Ketua Kajian Strategis Nasional dari Serikat Tani Indonesia (SPI) Achmad Yakub mengatakan bekurangnya jumlah petani bukanlah sebuah prestasi. Dalam setahun, jumlah keluarga tani susut rata-rata 500 ribu rumah tangga. "Kebanyakan petani pensiun akibat penggusuran lahan atau lebih tertarik bekerja menjadi tenaga kerja kasar di luar negeri," katanya kepada Republika.
Sebaliknya, berdasarkan periode yang sama, jumlah perusahan pertanian bertambah 1.475 perusahaan. Dari 4.011 perusahaan per tahun 2003 menjadi 5.486 perusahaaan per tahun 2013. Yakub mengatakan hal ini merupakan salah satu indikasi bahwa proyek MP3EI berorientasi untuk membesarkan pihak swasta dan bukan masyarakat tani.

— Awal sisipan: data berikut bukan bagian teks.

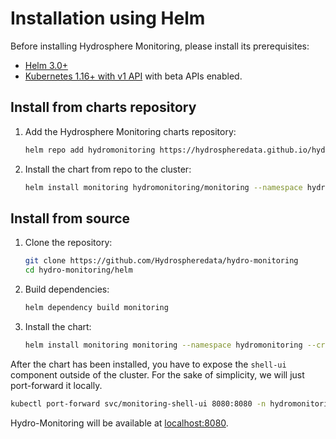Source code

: # Installation using Helm

Before installing Hydrosphere Monitoring, please install its prerequisites: 

* [Helm 3.0+](https://helm.sh/docs/intro/install/)
* [Kubernetes 1.16+ with v1 API](https://kubernetes.io/docs/setup/) with beta APIs enabled.

## Install from charts repository

1. Add the Hydrosphere Monitoring charts repository:
    ```sh
    helm repo add hydromonitoring https://hydrospheredata.github.io/hydro-monitoring/helm/
    ```
2. Install the chart from repo to the cluster:
    ```sh
    helm install monitoring hydromonitoring/monitoring --namespace hydromonitoring --create-namespace
    ```

## Install from source

1. Clone the repository:
    ```sh
    git clone https://github.com/Hydrospheredata/hydro-monitoring
    cd hydro-monitoring/helm
    ```
2. Build dependencies:
    ```sh
    helm dependency build monitoring
    ```
3. Install the chart:
    ```sh
    helm install monitoring monitoring --namespace hydromonitoring --create-namespace
    ```

After the chart has been installed, you have to expose the `shell-ui` component outside of the cluster. For the sake of simplicity, we will just port-forward it locally.

```sh
kubectl port-forward svc/monitoring-shell-ui 8080:8080 -n hydromonitoring
```

Hydro-Monitoring will be available at [localhost:8080](http://localhost:8080/).
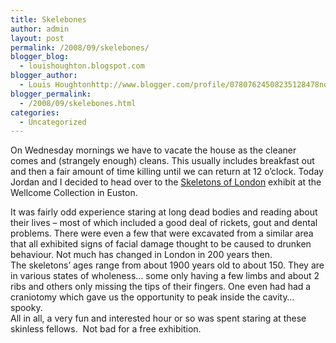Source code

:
 ```yaml
---
title: Skelebones
author: admin
layout: post
permalink: /2008/09/skelebones/
blogger_blog:
  - louishoughton.blogspot.com
blogger_author:
  - Louis Houghtonhttp://www.blogger.com/profile/07807624508235128478noreply@blogger.com
blogger_permalink:
  - /2008/09/skelebones.html
categories:
  - Uncategorized
---
```

On Wednesday mornings we have to vacate the house as the cleaner comes and (strangely enough) cleans. This usually includes breakfast out and then a fair amount of time killing until we can return at 12 o&#8217;clock. Today Jordan and I decided to head over to the [Skeletons of London][1] exhibit at the Wellcome Collection in Euston. 

<div>
</div>

<div>
  It was fairly odd experience staring at long dead bodies and reading about their lives &#8211; most of which included a good deal of rickets, gout and dental problems. There were even a few that were excavated from a similar area that all exhibited signs of facial damage thought to be caused to drunken behaviour. Not much has changed in London in 200 years then.
</div>

<div>
</div>

<div>
  The skeletons&#8217; ages range from about 1900 years old to about 150. They are in various states of wholeness&#8230; some only having a few limbs and about 2 ribs and others only missing the tips of their fingers. One even had had a craniotomy which gave us the opportunity to peak inside the cavity&#8230; spooky.
</div>

<div>
</div>

<div>
  All in all, a very fun and interested hour or so was spent staring at these skinless fellows.  Not bad for a free exhibition.
</div>

 [1]: http://www.wellcomecollection.org/exhibitionsandevents/exhibitions/skeletons/index.htm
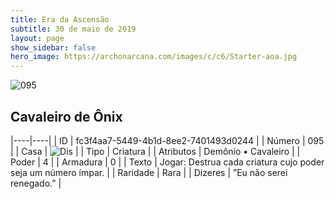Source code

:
 ```yaml
---
title: Era da Ascensão
subtitle: 30 de maio de 2019
layout: page
show_sidebar: false
hero_image: https://archonarcana.com/images/c/c6/Starter-aoa.jpg
---
```


![095](https://cdn.keyforgegame.com/media/card_front/pt/435_095_H728P3QFJ5H_pt.png)

## Cavaleiro de Ônix

|----|----|
| ID | fc3f4aa7-5449-4b1d-8ee2-7401493d0244 |
| Número | 095 |
| Casa | ![Dis](https://archonarcana.com/images/thumb/e/e8/Dis.png/22px-Dis.png "Dis") |
| Tipo | Criatura |
| Atributos | Demônio • Cavaleiro |
| Poder | 4 |
| Armadura | 0 |
| Texto | Jogar: Destrua cada criatura cujo poder seja um número ímpar. |
| Raridade | Rara |
| Dizeres | ”Eu não serei renegado.” |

Ketua Eksekutif Indonesia Human Rights Committee for Social Justice, Gunawan mengatakan petani sedang mencari momentum untuk menagih janji reformasi agraria melalui jalur hukum. Negara terbukti belum melakukan langkah nyata untuk mewujudkan kedaulatan pangan. Hal ini bisa dilihat dari melesetnya target swasembada beberapa komoditas pangan selama bertahun-tahun.
Selanjutnya Sekertariat Bersama Pemulihan Hak-Hak Rakyat Indonesia (Sekber PHRI) yang akan meminta Mahkamah Konstitusi untuk melakukan uji materi Undang-undang Perlindungan dan Pemberdayaan Petani. Hal ini terkait mekanisme sewa yang bisa digunakan petani agar bisa mengelola lahan. Padahal berdasarkan amanah konstitusi, negara bukanlah pemilik lahan, hanya ditugasi untuk mengelola."Negara seharusnya tidak bisa menyewakan tanah, petani harus diberi hak pakai," katanya.
Pekan ini petani tebu telah turun ke jalan untuk menyampaikan aspirasi lansung kepada pemerintah. Selanjutnya, Sekber PHRI akan melakukan aksi bersama pada 24 September 2013. Sekber PHRI merupakan gabungan dari aliansi organisasi petani, buruh, nelayan, masyarakat adat, perempuan, pemuda, mahasiswa, serta lembaga sosial masyarakat.